Copied exactly and without pictures, the lines from the beginning of the entries through the one that holds "segurança de Internet das coisas" should form the entire reply.
(Exercise input begins)
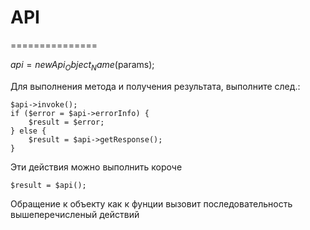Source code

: # API
===============


$api = new Api_Object_Name($params);

Для выполнения метода и получения результата, выполните след.:

    $api->invoke();
    if ($error = $api->errorInfo) {
        $result = $error;
    } else {
        $result = $api->getResponse();
    }


Эти действия можно выполнить короче

    $result = $api();

Обращение к объекту как к фунции вызовит последовательность вышеперечисленый действий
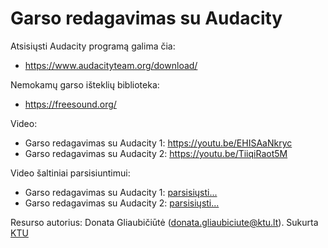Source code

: # Garso redagavimas su Audacity

Atsisiųsti Audacity programą galima čia:
* https://www.audacityteam.org/download/

Nemokamų garso išteklių biblioteka:
* https://freesound.org/

Video:
* Garso redagavimas su Audacity 1: https://youtu.be/EHISAaNkryc
* Garso redagavimas su Audacity 2: https://youtu.be/TiiqiRaot5M

Video šaltiniai parsisiuntimui:
* Garso redagavimas su Audacity 1: [parsisiųsti...](https://player.vimeo.com/progressive_redirect/download/779843058/rendition/1080p/garso_%C4%AFra%C5%A1o_redagavimas_1%20%281080p%29.mp4?loc=external&signature=e8497c56c8c55d105a617d96262fb162be8e4ddf6ac12402f011d7c4aff1cc66)
* Garso redagavimas su Audacity 2: [parsisiųsti...](https://player.vimeo.com/progressive_redirect/download/841754315/rendition/1080p/garso_redagavimas_su_audacity_2%20%281080p%29.mp4?loc=external&signature=3fa3426a8a3c9eefa767299d2b239a4c8ab6088ab117f0b348214858d76aa153)

Resurso autorius: Donata Gliaubičiūtė (donata.gliaubiciute@ktu.lt). Sukurta [KTU](https://ktu.edu)
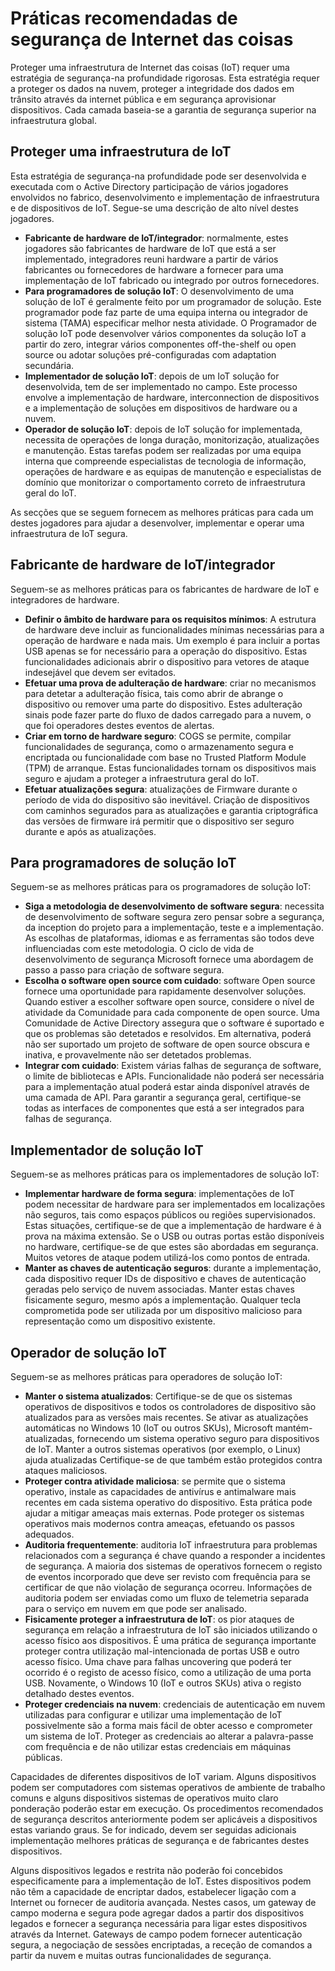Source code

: # <a name="internet-of-things-security-best-practices"></a>Práticas recomendadas de segurança de Internet das coisas

Proteger uma infraestrutura de Internet das coisas (IoT) requer uma estratégia de segurança-na profundidade rigorosas. Esta estratégia requer a proteger os dados na nuvem, proteger a integridade dos dados em trânsito através da internet pública e em segurança aprovisionar dispositivos. Cada camada baseia-se a garantia de segurança superior na infraestrutura global.

## <a name="secure-an-iot-infrastructure"></a>Proteger uma infraestrutura de IoT

Esta estratégia de segurança-na profundidade pode ser desenvolvida e executada com o Active Directory participação de vários jogadores envolvidos no fabrico, desenvolvimento e implementação de infraestrutura e de dispositivos de IoT. Segue-se uma descrição de alto nível destes jogadores.

* **Fabricante de hardware de IoT/integrador**: normalmente, estes jogadores são fabricantes de hardware de IoT que está a ser implementado, integradores reuni hardware a partir de vários fabricantes ou fornecedores de hardware a fornecer para uma implementação de IoT fabricado ou integrado por outros fornecedores.
* **Para programadores de solução IoT**: O desenvolvimento de uma solução de IoT é geralmente feito por um programador de solução. Este programador pode faz parte de uma equipa interna ou integrador de sistema (TAMA) especificar melhor nesta atividade. O Programador de solução IoT pode desenvolver vários componentes da solução IoT a partir do zero, integrar vários componentes off-the-shelf ou open source ou adotar soluções pré-configuradas com adaptation secundária.
* **Implementador de solução IoT**: depois de um IoT solução for desenvolvida, tem de ser implementado no campo. Este processo envolve a implementação de hardware, interconnection de dispositivos e a implementação de soluções em dispositivos de hardware ou a nuvem.
* **Operador de solução IoT**: depois de IoT solução for implementada, necessita de operações de longa duração, monitorização, atualizações e manutenção. Estas tarefas podem ser realizadas por uma equipa interna que compreende especialistas de tecnologia de informação, operações de hardware e as equipas de manutenção e especialistas de domínio que monitorizar o comportamento correto de infraestrutura geral do IoT.

As secções que se seguem fornecem as melhores práticas para cada um destes jogadores para ajudar a desenvolver, implementar e operar uma infraestrutura de IoT segura.

## <a name="iot-hardware-manufacturerintegrator"></a>Fabricante de hardware de IoT/integrador

Seguem-se as melhores práticas para os fabricantes de hardware de IoT e integradores de hardware.

* **Definir o âmbito de hardware para os requisitos mínimos**: A estrutura de hardware deve incluir as funcionalidades mínimas necessárias para a operação de hardware e nada mais. Um exemplo é para incluir a portas USB apenas se for necessário para a operação do dispositivo. Estas funcionalidades adicionais abrir o dispositivo para vetores de ataque indesejável que devem ser evitados.
* **Efetuar uma prova de adulteração de hardware**: criar no mecanismos para detetar a adulteração física, tais como abrir de abrange o dispositivo ou remover uma parte do dispositivo. Estes adulteração sinais pode fazer parte do fluxo de dados carregado para a nuvem, o que foi operadores destes eventos de alertas.
* **Criar em torno de hardware seguro**: COGS se permite, compilar funcionalidades de segurança, como o armazenamento segura e encriptada ou funcionalidade com base no Trusted Platform Module (TPM) de arranque. Estas funcionalidades tornam os dispositivos mais seguro e ajudam a proteger a infraestrutura geral do IoT.
* **Efetuar atualizações segura**: atualizações de Firmware durante o período de vida do dispositivo são inevitável. Criação de dispositivos com caminhos segurados para as atualizações e garantia criptográfica das versões de firmware irá permitir que o dispositivo ser seguro durante e após as atualizações.

## <a name="iot-solution-developer"></a>Para programadores de solução IoT

Seguem-se as melhores práticas para os programadores de solução IoT:

* **Siga a metodologia de desenvolvimento de software segura**: necessita de desenvolvimento de software segura zero pensar sobre a segurança, da inception do projeto para a implementação, teste e a implementação. As escolhas de plataformas, idiomas e as ferramentas são todos deve influenciadas com este metodologia. O ciclo de vida de desenvolvimento de segurança Microsoft fornece uma abordagem de passo a passo para criação de software segura.
* **Escolha o software open source com cuidado**: software Open source fornece uma oportunidade para rapidamente desenvolver soluções. Quando estiver a escolher software open source, considere o nível de atividade da Comunidade para cada componente de open source. Uma Comunidade de Active Directory assegura que o software é suportado e que os problemas são detetados e resolvidos. Em alternativa, poderá não ser suportado um projeto de software de open source obscura e inativa, e provavelmente não ser detetados problemas.
* **Integrar com cuidado**: Existem várias falhas de segurança de software, o limite de bibliotecas e APIs. Funcionalidade não poderá ser necessária para a implementação atual poderá estar ainda disponível através de uma camada de API. Para garantir a segurança geral, certifique-se todas as interfaces de componentes que está a ser integrados para falhas de segurança.

## <a name="iot-solution-deployer"></a>Implementador de solução IoT

Seguem-se as melhores práticas para os implementadores de solução IoT:

* **Implementar hardware de forma segura**: implementações de IoT podem necessitar de hardware para ser implementados em localizações não seguros, tais como espaços públicos ou regiões supervisionados. Estas situações, certifique-se de que a implementação de hardware é à prova na máxima extensão. Se o USB ou outras portas estão disponíveis no hardware, certifique-se de que estes são abordadas em segurança. Muitos vetores de ataque podem utilizá-los como pontos de entrada.
* **Manter as chaves de autenticação seguros**: durante a implementação, cada dispositivo requer IDs de dispositivo e chaves de autenticação geradas pelo serviço de nuvem associadas. Manter estas chaves fisicamente seguro, mesmo após a implementação. Qualquer tecla comprometida pode ser utilizada por um dispositivo malicioso para representação como um dispositivo existente.

## <a name="iot-solution-operator"></a>Operador de solução IoT

Seguem-se as melhores práticas para operadores de solução IoT:

* **Manter o sistema atualizados**: Certifique-se de que os sistemas operativos de dispositivos e todos os controladores de dispositivo são atualizados para as versões mais recentes. Se ativar as atualizações automáticas no Windows 10 (IoT ou outros SKUs), Microsoft mantém-atualizadas, fornecendo um sistema operativo seguro para dispositivos de IoT. Manter a outros sistemas operativos (por exemplo, o Linux) ajuda atualizadas Certifique-se de que também estão protegidos contra ataques maliciosos.
* **Proteger contra atividade maliciosa**: se permite que o sistema operativo, instale as capacidades de antivírus e antimalware mais recentes em cada sistema operativo do dispositivo. Esta prática pode ajudar a mitigar ameaças mais externas. Pode proteger os sistemas operativos mais modernos contra ameaças, efetuando os passos adequados.
* **Auditoria frequentemente**: auditoria IoT infraestrutura para problemas relacionados com a segurança é chave quando a responder a incidentes de segurança. A maioria dos sistemas de operativos fornecem o registo de eventos incorporado que deve ser revisto com frequência para se certificar de que não violação de segurança ocorreu. Informações de auditoria podem ser enviadas como um fluxo de telemetria separada para o serviço em nuvem em que pode ser analisado.
* **Fisicamente proteger a infraestrutura de IoT**: os pior ataques de segurança em relação a infraestrutura de IoT são iniciados utilizando o acesso físico aos dispositivos. É uma prática de segurança importante proteger contra utilização mal-intencionada de portas USB e outro acesso físico. Uma chave para falhas uncovering que poderá ter ocorrido é o registo de acesso físico, como a utilização de uma porta USB. Novamente, o Windows 10 (IoT e outros SKUs) ativa o registo detalhado destes eventos.
* **Proteger credenciais na nuvem**: credenciais de autenticação em nuvem utilizadas para configurar e utilizar uma implementação de IoT possivelmente são a forma mais fácil de obter acesso e comprometer um sistema de IoT. Proteger as credenciais ao alterar a palavra-passe com frequência e de não utilizar estas credenciais em máquinas públicas.

Capacidades de diferentes dispositivos de IoT variam. Alguns dispositivos podem ser computadores com sistemas operativos de ambiente de trabalho comuns e alguns dispositivos sistemas de operativos muito claro ponderação poderão estar em execução. Os procedimentos recomendados de segurança descritos anteriormente podem ser aplicáveis a dispositivos estas variando graus. Se for indicado, devem ser seguidas adicionais implementação melhores práticas de segurança e de fabricantes destes dispositivos.

Alguns dispositivos legados e restrita não poderão foi concebidos especificamente para a implementação de IoT. Estes dispositivos podem não têm a capacidade de encriptar dados, estabelecer ligação com a Internet ou fornecer de auditoria avançada. Nestes casos, um gateway de campo moderna e segura pode agregar dados a partir dos dispositivos legados e fornecer a segurança necessária para ligar estes dispositivos através da Internet. Gateways de campo podem fornecer autenticação segura, a negociação de sessões encriptadas, a receção de comandos a partir da nuvem e muitas outras funcionalidades de segurança.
(Exercise input ends)
### Result of this task
Source code

: # API
===============


$api = new Api_Object_Name($params);

Для выполнения метода и получения результата, выполните след.:

    $api->invoke();
    if ($error = $api->errorInfo) {
        $result = $error;
    } else {
        $result = $api->getResponse();
    }


Эти действия можно выполнить короче

    $result = $api();

Обращение к объекту как к фунции вызовит последовательность вышеперечисленый действий
Source code

: # Garso redagavimas su Audacity

Atsisiųsti Audacity programą galima čia:
* https://www.audacityteam.org/download/

Nemokamų garso išteklių biblioteka:
* https://freesound.org/

Video:
* Garso redagavimas su Audacity 1: https://youtu.be/EHISAaNkryc
* Garso redagavimas su Audacity 2: https://youtu.be/TiiqiRaot5M

Video šaltiniai parsisiuntimui:
* Garso redagavimas su Audacity 1: [parsisiųsti...](https://player.vimeo.com/progressive_redirect/download/779843058/rendition/1080p/garso_%C4%AFra%C5%A1o_redagavimas_1%20%281080p%29.mp4?loc=external&signature=e8497c56c8c55d105a617d96262fb162be8e4ddf6ac12402f011d7c4aff1cc66)
* Garso redagavimas su Audacity 2: [parsisiųsti...](https://player.vimeo.com/progressive_redirect/download/841754315/rendition/1080p/garso_redagavimas_su_audacity_2%20%281080p%29.mp4?loc=external&signature=3fa3426a8a3c9eefa767299d2b239a4c8ab6088ab117f0b348214858d76aa153)

Resurso autorius: Donata Gliaubičiūtė (donata.gliaubiciute@ktu.lt). Sukurta [KTU](https://ktu.edu)
Source code

: # <a name="internet-of-things-security-best-practices"></a>Práticas recomendadas de segurança de Internet das coisas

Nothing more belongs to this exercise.